:: EXTRACTED INFORMATION ::
____
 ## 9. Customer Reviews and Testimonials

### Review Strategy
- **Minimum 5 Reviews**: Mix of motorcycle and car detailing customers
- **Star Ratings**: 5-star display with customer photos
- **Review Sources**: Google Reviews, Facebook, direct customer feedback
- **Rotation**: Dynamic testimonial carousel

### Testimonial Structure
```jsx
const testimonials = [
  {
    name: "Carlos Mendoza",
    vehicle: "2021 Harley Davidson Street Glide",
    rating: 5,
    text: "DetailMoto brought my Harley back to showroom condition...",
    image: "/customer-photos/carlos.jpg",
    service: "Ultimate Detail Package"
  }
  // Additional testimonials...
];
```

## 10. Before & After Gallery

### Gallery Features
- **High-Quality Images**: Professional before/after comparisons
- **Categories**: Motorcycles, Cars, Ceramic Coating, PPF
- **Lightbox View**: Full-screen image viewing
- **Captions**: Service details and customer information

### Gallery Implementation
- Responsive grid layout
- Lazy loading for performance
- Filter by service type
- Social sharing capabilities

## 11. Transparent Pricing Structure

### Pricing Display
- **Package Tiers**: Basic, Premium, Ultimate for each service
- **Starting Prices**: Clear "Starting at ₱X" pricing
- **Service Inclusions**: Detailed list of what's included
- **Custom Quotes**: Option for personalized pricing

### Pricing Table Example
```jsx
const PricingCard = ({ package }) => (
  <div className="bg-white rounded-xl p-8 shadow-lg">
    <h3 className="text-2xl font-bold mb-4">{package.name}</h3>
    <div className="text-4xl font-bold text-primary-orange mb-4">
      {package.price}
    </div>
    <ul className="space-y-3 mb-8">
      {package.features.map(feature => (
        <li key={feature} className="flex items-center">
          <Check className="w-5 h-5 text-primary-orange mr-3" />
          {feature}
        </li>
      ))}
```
____
:: EXERCISE DETAILS ::
Could you retype exactly the lines from the first one of the records through the line containing "- **High-Quality Images**: Professional", both included, and nothing more?

:: SOLUTION FOR THIS PROBLEM ::
 ## 9. Customer Reviews and Testimonials

### Review Strategy
- **Minimum 5 Reviews**: Mix of motorcycle and car detailing customers
- **Star Ratings**: 5-star display with customer photos
- **Review Sources**: Google Reviews, Facebook, direct customer feedback
- **Rotation**: Dynamic testimonial carousel

### Testimonial Structure
```jsx
const testimonials = [
  {
    name: "Carlos Mendoza",
    vehicle: "2021 Harley Davidson Street Glide",
    rating: 5,
    text: "DetailMoto brought my Harley back to showroom condition...",
    image: "/customer-photos/carlos.jpg",
    service: "Ultimate Detail Package"
  }
  // Additional testimonials...
];
```

## 10. Before & After Gallery

### Gallery Features
- **High-Quality Images**: Professional before/after comparisons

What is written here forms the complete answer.